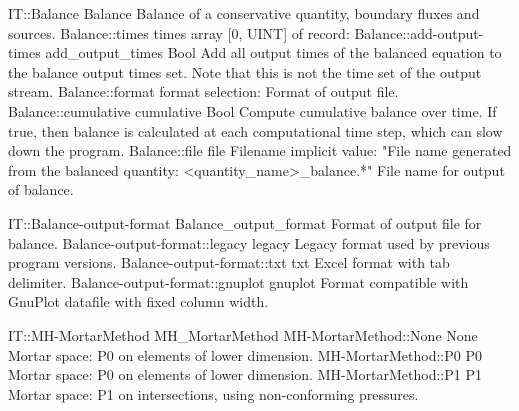 \begin{RecordType}
	{IT::Balance}
	{Balance}
	{}%
	{}%
	{{{Balance of a conservative quantity, boundary fluxes and sources.}%
}}
		\RecKey
			{Balance::times}
			{times}
			{{array [0, UINT] of }{record: }}{}
			{ \ValueDefault{[]}}
			{}
		\RecKey
			{Balance::add-output-times}
			{add{\_}output{\_}times}
			{{Bool}}{}
			{ }
			{{{Add all output times of the balanced equation to the balance output times set.
Note that this is not the time set of the output stream.}%
}}
		\RecKey
			{Balance::format}
			{format}
			{{selection: }}{}
			{ }
			{{{Format of output file.}%
}}
		\RecKey
			{Balance::cumulative}
			{cumulative}
			{{Bool}}{}
			{ }
			{{{Compute cumulative balance over time.
If true, then balance is calculated at each computational time step, which can slow down the program.}%
}}
		\RecKey
			{Balance::file}
			{file}
			{{Filename}}{}
			{implicit value: "{File name generated from the balanced quantity: {\textless}quantity{\_}name{\textgreater}{\_}balance.*}"}
			{{{File name for output of balance.}%
}}
\end{RecordType}
\begin{SelectionType}
	{IT::Balance-output-format}
	{Balance{\_}output{\_}format}
	{{{Format of output file for balance.}%
}}
		\SelectionItem
			{Balance-output-format::legacy}
			{legacy}
			{{{Legacy format used by previous program versions.}%
}}
		\SelectionItem
			{Balance-output-format::txt}
			{txt}
			{{{Excel format with tab delimiter.}%
}}
		\SelectionItem
			{Balance-output-format::gnuplot}
			{gnuplot}
			{{{Format compatible with GnuPlot datafile with fixed column width.}%
}}
\end{SelectionType}
\begin{SelectionType}
	{IT::MH-MortarMethod}
	{MH{\_}MortarMethod}
	{}
		\SelectionItem
			{MH-MortarMethod::None}
			{None}
			{{{Mortar space: P0 on elements of lower dimension.}%
}}
		\SelectionItem
			{MH-MortarMethod::P0}
			{P0}
			{{{Mortar space: P0 on elements of lower dimension.}%
}}
		\SelectionItem
			{MH-MortarMethod::P1}
			{P1}
			{{{Mortar space: P1 on intersections, using non-conforming pressures.}%
}}
\end{SelectionType}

---+---

### Work to be completed
Although the records contain pictures, the output must hold only their exact wording.

### Task result
 \begin{RecordType}
	{IT::Balance}
	{Balance}
	{}%
	{}%
	{{{Balance of a conservative quantity, boundary fluxes and sources.}%
}}
		\RecKey
			{Balance::times}
			{times}
			{{array [0, UINT] of }{record: }}{}
			{ \ValueDefault{[]}}
			{}
		\RecKey
			{Balance::add-output-times}
			{add{\_}output{\_}times}
			{{Bool}}{}
			{ }
			{{{Add all output times of the balanced equation to the balance output times set.
Note that this is not the time set of the output stream.}%
}}
		\RecKey
			{Balance::format}
			{format}
			{{selection: }}{}
			{ }
			{{{Format of output file.}%
}}
		\RecKey
			{Balance::cumulative}
			{cumulative}
			{{Bool}}{}
			{ }
			{{{Compute cumulative balance over time.
If true, then balance is calculated at each computational time step, which can slow down the program.}%
}}
		\RecKey
			{Balance::file}
			{file}
			{{Filename}}{}
			{implicit value: "{File name generated from the balanced quantity: {\textless}quantity{\_}name{\textgreater}{\_}balance.*}"}
			{{{File name for output of balance.}%
}}
\end{RecordType}
\begin{SelectionType}
	{IT::Balance-output-format}
	{Balance{\_}output{\_}format}
	{{{Format of output file for balance.}%
}}
		\SelectionItem
			{Balance-output-format::legacy}
			{legacy}
			{{{Legacy format used by previous program versions.}%
}}
		\SelectionItem
			{Balance-output-format::txt}
			{txt}
			{{{Excel format with tab delimiter.}%
}}
		\SelectionItem
			{Balance-output-format::gnuplot}
			{gnuplot}
			{{{Format compatible with GnuPlot datafile with fixed column width.}%
}}
\end{SelectionType}
\begin{SelectionType}
	{IT::MH-MortarMethod}
	{MH{\_}MortarMethod}
	{}
		\SelectionItem
			{MH-MortarMethod::None}
			{None}
			{{{Mortar space: P0 on elements of lower dimension.}%
}}
		\SelectionItem
			{MH-MortarMethod::P0}
			{P0}
			{{{Mortar space: P0 on elements of lower dimension.}%
}}
		\SelectionItem
			{MH-MortarMethod::P1}
			{P1}
			{{{Mortar space: P1 on intersections, using non-conforming pressures.}%
}}
\end{SelectionType}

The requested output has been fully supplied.